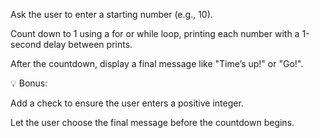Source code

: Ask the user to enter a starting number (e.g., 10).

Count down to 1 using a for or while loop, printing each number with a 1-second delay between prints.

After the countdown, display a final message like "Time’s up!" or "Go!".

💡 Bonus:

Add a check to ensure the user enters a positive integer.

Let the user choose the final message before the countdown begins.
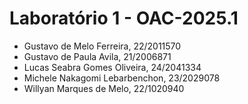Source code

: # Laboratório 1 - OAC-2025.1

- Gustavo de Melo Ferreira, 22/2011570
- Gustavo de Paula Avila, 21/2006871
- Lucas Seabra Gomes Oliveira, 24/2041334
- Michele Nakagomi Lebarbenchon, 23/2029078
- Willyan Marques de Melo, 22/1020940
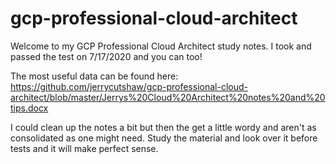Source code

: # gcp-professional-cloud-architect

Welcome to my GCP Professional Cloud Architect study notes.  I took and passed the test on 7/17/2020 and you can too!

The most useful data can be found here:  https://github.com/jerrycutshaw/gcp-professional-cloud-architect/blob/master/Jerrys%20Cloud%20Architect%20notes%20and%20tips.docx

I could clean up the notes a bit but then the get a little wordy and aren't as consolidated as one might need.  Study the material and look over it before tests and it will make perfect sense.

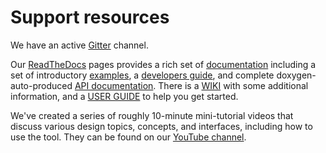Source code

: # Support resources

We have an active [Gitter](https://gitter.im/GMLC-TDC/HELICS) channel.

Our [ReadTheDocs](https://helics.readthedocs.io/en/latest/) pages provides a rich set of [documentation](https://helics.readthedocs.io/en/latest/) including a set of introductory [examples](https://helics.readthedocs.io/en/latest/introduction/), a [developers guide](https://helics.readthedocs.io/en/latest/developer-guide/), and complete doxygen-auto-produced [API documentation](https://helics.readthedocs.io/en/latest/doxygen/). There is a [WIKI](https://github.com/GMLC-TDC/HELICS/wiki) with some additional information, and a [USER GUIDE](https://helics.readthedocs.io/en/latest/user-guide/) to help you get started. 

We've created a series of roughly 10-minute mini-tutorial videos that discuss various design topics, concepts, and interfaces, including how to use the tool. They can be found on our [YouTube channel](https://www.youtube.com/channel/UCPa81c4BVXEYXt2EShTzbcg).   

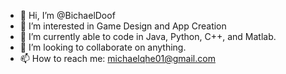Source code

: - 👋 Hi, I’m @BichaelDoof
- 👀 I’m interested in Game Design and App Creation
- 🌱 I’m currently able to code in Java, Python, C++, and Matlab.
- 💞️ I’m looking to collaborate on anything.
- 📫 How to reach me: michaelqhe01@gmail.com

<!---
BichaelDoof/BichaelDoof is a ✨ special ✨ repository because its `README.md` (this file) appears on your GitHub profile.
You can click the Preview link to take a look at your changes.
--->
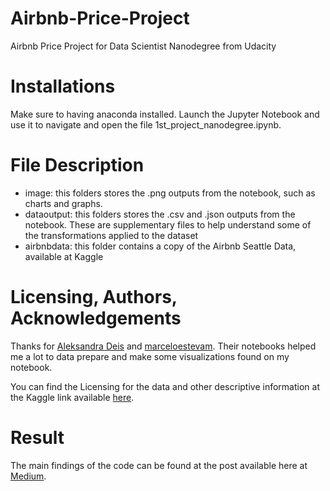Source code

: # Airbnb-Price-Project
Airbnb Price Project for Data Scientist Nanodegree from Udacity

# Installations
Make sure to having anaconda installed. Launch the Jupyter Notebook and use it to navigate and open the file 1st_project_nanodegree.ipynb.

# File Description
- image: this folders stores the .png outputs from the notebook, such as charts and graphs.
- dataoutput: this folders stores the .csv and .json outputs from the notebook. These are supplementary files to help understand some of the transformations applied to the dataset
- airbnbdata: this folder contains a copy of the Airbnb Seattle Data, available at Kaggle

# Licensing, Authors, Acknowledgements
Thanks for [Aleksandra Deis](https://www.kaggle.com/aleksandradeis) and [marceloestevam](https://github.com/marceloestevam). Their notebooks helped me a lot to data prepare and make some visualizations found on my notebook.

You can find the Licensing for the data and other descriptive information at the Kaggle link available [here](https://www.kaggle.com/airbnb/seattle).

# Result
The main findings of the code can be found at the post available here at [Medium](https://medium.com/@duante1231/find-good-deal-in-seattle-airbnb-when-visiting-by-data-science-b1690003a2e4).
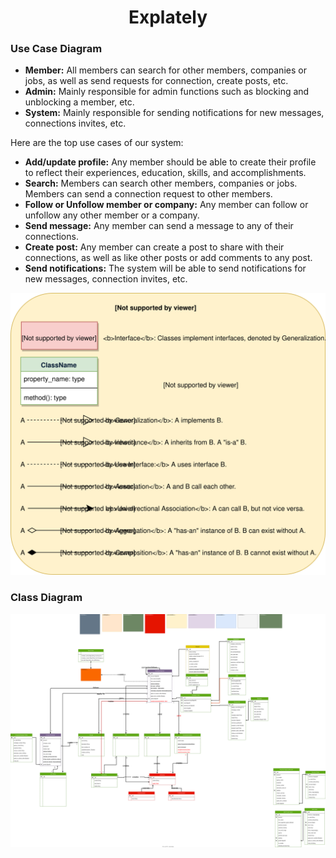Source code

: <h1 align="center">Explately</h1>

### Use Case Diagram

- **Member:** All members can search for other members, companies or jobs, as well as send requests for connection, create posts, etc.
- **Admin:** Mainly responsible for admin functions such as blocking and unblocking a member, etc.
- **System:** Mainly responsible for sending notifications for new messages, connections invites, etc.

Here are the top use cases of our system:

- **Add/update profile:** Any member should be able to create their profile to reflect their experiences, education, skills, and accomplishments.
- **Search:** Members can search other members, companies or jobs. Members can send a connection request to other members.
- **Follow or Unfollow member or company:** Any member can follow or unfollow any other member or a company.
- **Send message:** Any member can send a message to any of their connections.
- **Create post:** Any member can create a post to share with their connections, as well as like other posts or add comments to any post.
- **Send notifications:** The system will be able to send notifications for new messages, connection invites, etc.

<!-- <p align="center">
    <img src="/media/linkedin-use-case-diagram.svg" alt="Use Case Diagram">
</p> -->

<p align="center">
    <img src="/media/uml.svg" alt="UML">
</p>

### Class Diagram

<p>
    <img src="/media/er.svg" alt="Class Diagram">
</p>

════════════════════

Brief —
Each line above that carries the string "find" has to be returned.

Result of the task —
You can find the Licensing for the data and other descriptive information at the Kaggle link available [here](https://www.kaggle.com/airbnb/seattle).
The main findings of the code can be found at the post available here at [Medium](https://medium.com/@duante1231/find-good-deal-in-seattle-airbnb-when-visiting-by-data-science-b1690003a2e4).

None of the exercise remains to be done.